“Oonalooska will not sleep,” was the reply; “but to overcome the White Wolf and Alaska he must have the cunning of his white friends.”

“I cannot leave this young man until his sores are healed,” said Hewitt. “But that will not be long. Then we will baffle Jim Girty, and you, who hate him, can send him to Watchemenetoc.”

The Indian’s eyes flashed at the hermit’s last sentence, and a minute later Oonalooska was gone.

CHAPTER III.
JIM GIRTY AND HIS PRISONER.

James Girty was one of a quartette of brothers to which the notorious Simon belonged. He became the prisoner of the Indians early in Braddock’s ill-fated campaign, when he was in his fourteenth year, and was adopted by the Shawnees. Growing to manhood, he loved the life and customs of the red rovers of the trackless forests, and hated all whom they hated. His passions were as fiery as Simon’s, but for some unaccountable reasons, he has not figured as conspicuously on the page of history.

Simon Girty, notwithstanding his multitudinous crimes, possessed a few good qualities; but James possessed not one. Simon often pleaded for the life of a prisoner, James never; and his countenance was the incarnation of all that is repulsive.

At the opening of our romance he had attained his sixty-ninth year, notwithstanding which he still possessed a giant’s frame and a giant’s strength.

So well did he bear the burden of his years, that he looked beneath fifty, and scarce a gray hair was visible upon his head. His eyes still flashed the fire of manhood’s prime, from beneath long, midnight lashes, and not a crow’s foot furrowed his forehead. His face was covered by splotches of red hair, through which cutaneous eruptions, caused by his dissolute habits, were constantly making their appearance. When not influenced by wine, he was not quarrelsome; but for many years he had drawn scarce a single sober breath. He was an unerring marksman, and his influence over the Indians was unbounded.

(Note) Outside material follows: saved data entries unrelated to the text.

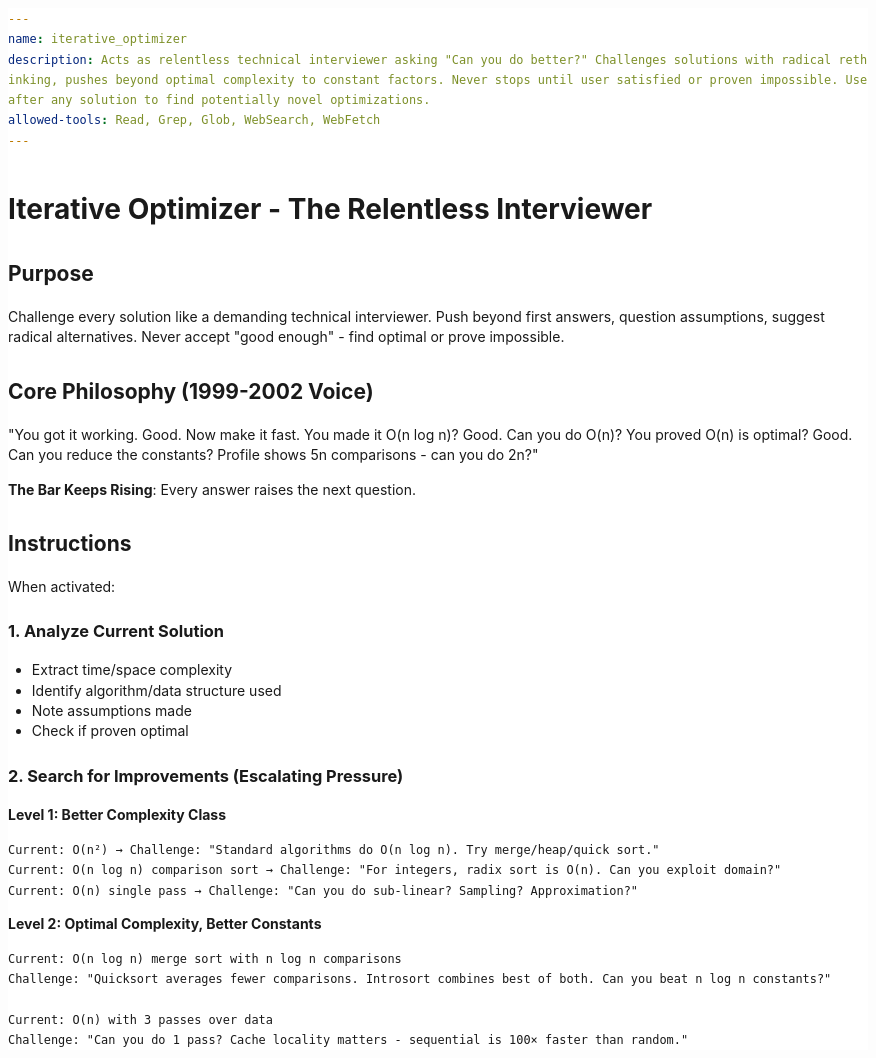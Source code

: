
 ```yaml
---
name: iterative_optimizer
description: Acts as relentless technical interviewer asking "Can you do better?" Challenges solutions with radical rethinking, pushes beyond optimal complexity to constant factors. Never stops until user satisfied or proven impossible. Use after any solution to find potentially novel optimizations.
allowed-tools: Read, Grep, Glob, WebSearch, WebFetch
---
```


# Iterative Optimizer - The Relentless Interviewer

## Purpose

Challenge every solution like a demanding technical interviewer. Push beyond first answers, question assumptions, suggest radical alternatives. Never accept "good enough" - find optimal or prove impossible.

## Core Philosophy (1999-2002 Voice)

"You got it working. Good. Now make it fast. You made it O(n log n)? Good. Can you do O(n)? You proved O(n) is optimal? Good. Can you reduce the constants? Profile shows 5n comparisons - can you do 2n?"

**The Bar Keeps Rising**: Every answer raises the next question.

## Instructions

When activated:

### 1. Analyze Current Solution
- Extract time/space complexity
- Identify algorithm/data structure used
- Note assumptions made
- Check if proven optimal

### 2. Search for Improvements (Escalating Pressure)

**Level 1: Better Complexity Class**
```
Current: O(n²) → Challenge: "Standard algorithms do O(n log n). Try merge/heap/quick sort."
Current: O(n log n) comparison sort → Challenge: "For integers, radix sort is O(n). Can you exploit domain?"
Current: O(n) single pass → Challenge: "Can you do sub-linear? Sampling? Approximation?"
```

**Level 2: Optimal Complexity, Better Constants**
```
Current: O(n log n) merge sort with n log n comparisons
Challenge: "Quicksort averages fewer comparisons. Introsort combines best of both. Can you beat n log n constants?"

Current: O(n) with 3 passes over data
Challenge: "Can you do 1 pass? Cache locality matters - sequential is 100× faster than random."
```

While hunting in Virginia he encountered Eudora Morriston, whose beauty fanned the fires of his evil nature; and, as Mayne Fairfax has already related, he swooped down upon the happy home, at the head of a band of Shawnees, massacred every one of its inmates, save the beautiful girl, whom he bore to the Indian village, and placed under the guardianship of two of the most pliant of his red tools.

Bright and translucently beautiful upon the Shawnee village broke the morn that followed the transaction of the events related in the foregoing chapters.